Cela fait trois mois que la guerre s'est arrêtée, sur un cessez-le-feu
conclu le 26 août par Palestiniens et Israéliens. Le conflit a dévasté
de vastes parties du territoire où plus de 100.000 Gazaouis n'ont pas de
toit.
Depuis, il est beaucoup question de reconstruction.
Mais à Chajaïya, il n'y a aucun signe de reconstruction. Et l'hiver
redouté est arrivé cette semaine sur les dizaines de milliers de
familles vivant dans des abris temporaires ou les vestiges de leurs
maisons.
Un peu plus haut dans la rue, Ibtissam al-Ijla, 46 ans, assise sur un
canapé crasseux et défoncé, observe son mari entretenir le feu, leur
seule source de chaleur. Ils ont occulté les impacts dans la façade avec
de la tôle ondulée. Des couvertures sales étendues sur un fil créent
une vague illusion d'intimité.
"Ce mauvais temps m'inquiète. Mais qu'est-ce que je peux y faire ?"
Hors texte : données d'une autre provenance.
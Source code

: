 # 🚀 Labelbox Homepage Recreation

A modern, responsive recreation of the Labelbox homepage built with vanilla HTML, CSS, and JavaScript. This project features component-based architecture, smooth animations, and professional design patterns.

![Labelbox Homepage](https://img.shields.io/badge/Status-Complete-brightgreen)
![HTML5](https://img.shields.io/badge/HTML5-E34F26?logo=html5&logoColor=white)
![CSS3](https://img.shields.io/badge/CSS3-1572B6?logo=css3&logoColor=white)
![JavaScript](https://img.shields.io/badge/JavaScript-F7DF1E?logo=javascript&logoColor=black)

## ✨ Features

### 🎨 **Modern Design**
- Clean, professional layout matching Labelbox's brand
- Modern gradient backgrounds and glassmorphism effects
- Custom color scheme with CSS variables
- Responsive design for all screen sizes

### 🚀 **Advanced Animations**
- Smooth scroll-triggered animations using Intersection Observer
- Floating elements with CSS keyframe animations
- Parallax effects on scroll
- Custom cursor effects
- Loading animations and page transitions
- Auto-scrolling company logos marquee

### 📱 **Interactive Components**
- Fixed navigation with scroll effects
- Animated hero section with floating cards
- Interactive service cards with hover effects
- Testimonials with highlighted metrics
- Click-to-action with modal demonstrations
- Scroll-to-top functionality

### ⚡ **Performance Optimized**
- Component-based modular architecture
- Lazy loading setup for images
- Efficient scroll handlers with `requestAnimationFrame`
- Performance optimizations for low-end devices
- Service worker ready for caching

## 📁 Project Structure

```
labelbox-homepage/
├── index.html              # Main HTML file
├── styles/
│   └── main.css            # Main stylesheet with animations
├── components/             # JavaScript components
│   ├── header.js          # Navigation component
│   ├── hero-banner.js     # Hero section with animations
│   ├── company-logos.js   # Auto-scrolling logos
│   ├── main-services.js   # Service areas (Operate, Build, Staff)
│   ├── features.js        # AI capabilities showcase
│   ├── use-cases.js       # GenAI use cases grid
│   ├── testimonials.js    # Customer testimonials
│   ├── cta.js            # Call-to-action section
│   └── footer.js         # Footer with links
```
demande-t-elle. Au plus fort des bombardements, elle et les siens ont
fui pieds nus. Mais ils n'ont pas assez d'argent pour louer. Alors ils
sont revenus chez eux.
La bâtisse a perdu sa porte. Elle est ouverte au vent et à l'humidité.
Pas d'électricité, d'eau courante, de douche. Les toilettes, au milieu
de la maison, donnent directement sur les gravats.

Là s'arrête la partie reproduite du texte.